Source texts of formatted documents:
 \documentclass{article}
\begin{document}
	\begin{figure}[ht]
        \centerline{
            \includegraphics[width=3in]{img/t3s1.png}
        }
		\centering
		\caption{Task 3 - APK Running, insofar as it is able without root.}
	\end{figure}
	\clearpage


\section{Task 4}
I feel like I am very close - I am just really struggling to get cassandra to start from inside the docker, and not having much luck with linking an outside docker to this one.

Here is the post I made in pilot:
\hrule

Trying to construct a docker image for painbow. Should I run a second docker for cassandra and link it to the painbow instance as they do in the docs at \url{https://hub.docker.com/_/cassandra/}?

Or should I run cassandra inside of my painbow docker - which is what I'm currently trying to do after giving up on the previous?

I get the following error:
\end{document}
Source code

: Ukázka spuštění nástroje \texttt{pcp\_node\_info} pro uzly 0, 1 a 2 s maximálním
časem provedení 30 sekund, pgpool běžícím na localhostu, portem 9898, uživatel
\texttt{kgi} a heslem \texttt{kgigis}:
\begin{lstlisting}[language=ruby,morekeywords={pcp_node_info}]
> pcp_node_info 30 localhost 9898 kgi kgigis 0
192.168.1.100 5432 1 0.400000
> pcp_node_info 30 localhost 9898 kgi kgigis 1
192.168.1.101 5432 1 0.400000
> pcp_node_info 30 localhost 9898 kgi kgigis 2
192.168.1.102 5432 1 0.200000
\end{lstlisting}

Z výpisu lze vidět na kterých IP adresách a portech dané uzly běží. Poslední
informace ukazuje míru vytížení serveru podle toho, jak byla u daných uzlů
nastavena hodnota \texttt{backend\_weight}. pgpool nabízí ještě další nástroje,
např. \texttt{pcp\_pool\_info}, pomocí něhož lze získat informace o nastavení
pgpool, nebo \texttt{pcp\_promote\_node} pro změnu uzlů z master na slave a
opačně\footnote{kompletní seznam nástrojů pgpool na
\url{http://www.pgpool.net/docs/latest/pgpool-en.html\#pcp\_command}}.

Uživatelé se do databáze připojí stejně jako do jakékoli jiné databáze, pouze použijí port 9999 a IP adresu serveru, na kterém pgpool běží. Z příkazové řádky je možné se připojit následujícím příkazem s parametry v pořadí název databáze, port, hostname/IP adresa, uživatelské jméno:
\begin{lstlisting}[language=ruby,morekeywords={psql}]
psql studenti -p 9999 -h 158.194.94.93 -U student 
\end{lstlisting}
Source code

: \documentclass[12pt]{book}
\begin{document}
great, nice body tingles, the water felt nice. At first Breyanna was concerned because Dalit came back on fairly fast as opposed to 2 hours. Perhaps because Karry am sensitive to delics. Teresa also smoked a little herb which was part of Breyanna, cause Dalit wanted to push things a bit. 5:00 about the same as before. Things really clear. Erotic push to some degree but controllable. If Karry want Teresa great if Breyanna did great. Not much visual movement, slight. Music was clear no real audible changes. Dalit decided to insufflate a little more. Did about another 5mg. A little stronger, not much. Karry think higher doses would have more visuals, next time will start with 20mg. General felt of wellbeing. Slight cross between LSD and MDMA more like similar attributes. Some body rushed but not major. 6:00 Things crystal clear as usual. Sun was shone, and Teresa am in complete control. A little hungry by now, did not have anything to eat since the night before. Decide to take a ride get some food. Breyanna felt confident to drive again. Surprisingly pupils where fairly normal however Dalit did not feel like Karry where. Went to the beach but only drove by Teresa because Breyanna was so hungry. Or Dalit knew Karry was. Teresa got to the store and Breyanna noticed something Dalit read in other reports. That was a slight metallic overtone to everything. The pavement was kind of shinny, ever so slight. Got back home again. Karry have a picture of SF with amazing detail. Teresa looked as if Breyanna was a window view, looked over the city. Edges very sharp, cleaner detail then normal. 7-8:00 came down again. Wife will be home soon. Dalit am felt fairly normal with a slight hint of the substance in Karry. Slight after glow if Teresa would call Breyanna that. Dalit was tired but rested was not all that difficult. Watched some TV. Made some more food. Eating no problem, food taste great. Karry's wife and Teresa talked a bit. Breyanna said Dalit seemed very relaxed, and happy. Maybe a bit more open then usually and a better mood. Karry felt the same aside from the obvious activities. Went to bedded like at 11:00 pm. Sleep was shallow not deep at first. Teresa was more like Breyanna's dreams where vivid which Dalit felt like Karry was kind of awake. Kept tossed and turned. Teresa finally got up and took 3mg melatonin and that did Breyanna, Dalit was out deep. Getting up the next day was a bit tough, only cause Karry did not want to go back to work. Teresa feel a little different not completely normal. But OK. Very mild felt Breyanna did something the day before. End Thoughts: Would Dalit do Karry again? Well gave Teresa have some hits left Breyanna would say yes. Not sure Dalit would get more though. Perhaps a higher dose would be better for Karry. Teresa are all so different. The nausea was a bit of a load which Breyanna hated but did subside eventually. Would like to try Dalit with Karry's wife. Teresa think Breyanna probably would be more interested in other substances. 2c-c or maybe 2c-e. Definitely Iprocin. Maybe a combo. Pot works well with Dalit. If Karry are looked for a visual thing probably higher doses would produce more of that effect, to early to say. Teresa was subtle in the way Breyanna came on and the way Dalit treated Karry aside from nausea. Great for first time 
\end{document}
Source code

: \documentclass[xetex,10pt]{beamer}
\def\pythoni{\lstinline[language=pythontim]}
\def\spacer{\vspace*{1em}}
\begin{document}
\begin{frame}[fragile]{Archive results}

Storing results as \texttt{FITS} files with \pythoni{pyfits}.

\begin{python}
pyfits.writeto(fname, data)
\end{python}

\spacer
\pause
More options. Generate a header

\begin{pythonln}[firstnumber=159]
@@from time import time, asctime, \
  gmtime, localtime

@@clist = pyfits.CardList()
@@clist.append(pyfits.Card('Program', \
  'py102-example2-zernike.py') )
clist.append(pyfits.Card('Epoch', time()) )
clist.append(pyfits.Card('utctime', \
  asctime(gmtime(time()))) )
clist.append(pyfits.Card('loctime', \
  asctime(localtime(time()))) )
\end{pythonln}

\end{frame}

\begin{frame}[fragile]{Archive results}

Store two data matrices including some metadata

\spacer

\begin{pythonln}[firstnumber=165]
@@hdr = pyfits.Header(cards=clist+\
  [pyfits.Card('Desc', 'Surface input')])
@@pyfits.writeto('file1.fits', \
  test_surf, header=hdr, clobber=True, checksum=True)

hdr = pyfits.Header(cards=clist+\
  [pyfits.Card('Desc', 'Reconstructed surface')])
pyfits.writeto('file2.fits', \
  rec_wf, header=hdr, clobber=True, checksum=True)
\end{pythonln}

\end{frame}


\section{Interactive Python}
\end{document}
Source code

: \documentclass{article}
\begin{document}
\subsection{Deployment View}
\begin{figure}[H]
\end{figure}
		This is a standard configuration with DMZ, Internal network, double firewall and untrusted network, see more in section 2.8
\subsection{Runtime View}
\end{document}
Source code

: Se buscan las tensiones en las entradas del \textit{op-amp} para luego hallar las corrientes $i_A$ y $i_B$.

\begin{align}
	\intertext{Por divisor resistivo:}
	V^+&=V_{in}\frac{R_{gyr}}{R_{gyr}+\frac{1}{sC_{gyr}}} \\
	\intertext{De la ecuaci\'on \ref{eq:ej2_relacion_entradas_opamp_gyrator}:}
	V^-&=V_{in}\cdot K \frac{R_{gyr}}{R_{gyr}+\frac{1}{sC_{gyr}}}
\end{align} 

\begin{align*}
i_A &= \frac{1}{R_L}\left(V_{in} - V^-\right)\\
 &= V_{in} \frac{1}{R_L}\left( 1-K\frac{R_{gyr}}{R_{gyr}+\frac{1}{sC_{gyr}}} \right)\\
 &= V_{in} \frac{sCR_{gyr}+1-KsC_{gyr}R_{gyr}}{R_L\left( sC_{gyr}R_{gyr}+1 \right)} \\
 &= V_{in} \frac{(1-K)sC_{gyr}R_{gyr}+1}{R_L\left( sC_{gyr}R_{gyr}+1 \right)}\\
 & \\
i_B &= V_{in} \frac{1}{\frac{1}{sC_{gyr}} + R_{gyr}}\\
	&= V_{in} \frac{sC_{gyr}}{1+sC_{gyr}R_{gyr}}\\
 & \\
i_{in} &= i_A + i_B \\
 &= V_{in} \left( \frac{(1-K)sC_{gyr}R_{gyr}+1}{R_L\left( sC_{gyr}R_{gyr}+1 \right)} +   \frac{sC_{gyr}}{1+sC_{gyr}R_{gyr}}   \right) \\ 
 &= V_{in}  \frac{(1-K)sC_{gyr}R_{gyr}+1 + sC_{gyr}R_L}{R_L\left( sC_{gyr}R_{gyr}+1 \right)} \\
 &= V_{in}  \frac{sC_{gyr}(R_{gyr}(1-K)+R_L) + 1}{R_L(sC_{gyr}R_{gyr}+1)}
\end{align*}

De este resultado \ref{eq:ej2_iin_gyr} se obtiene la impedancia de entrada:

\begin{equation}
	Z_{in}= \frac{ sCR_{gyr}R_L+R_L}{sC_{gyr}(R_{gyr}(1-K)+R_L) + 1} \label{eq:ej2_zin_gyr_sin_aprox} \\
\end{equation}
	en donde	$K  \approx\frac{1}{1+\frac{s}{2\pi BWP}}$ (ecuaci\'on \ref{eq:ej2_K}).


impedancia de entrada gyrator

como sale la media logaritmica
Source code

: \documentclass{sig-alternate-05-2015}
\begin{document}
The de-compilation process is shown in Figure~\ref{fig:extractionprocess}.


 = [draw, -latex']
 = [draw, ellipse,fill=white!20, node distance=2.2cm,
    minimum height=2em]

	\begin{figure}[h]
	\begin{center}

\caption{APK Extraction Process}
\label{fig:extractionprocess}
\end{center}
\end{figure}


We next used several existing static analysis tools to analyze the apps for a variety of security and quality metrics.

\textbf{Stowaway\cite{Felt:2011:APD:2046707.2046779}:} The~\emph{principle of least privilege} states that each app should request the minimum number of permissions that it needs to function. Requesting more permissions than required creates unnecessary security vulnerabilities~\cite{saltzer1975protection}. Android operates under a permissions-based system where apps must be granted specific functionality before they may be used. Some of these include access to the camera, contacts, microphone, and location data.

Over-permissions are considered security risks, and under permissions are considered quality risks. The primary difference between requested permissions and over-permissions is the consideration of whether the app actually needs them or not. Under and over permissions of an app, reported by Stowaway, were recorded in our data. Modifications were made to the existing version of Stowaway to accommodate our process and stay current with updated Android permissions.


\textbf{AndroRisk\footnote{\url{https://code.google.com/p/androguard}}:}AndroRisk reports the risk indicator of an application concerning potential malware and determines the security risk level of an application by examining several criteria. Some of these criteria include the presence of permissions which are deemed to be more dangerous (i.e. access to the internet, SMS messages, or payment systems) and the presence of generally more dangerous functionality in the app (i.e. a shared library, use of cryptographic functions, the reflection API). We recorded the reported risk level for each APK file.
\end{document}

▶ Required action
Please copy the lines in the records above between the one holding "We next used" and the one holding "and location data.", inclusive, exactly and with no other line.

▶ Reply
We next used several existing static analysis tools to analyze the apps for a variety of security and quality metrics.

\textbf{Stowaway\cite{Felt:2011:APD:2046707.2046779}:} The~\emph{principle of least privilege} states that each app should request the minimum number of permissions that it needs to function. Requesting more permissions than required creates unnecessary security vulnerabilities~\cite{saltzer1975protection}. Android operates under a permissions-based system where apps must be granted specific functionality before they may be used. Some of these include access to the camera, contacts, microphone, and location data.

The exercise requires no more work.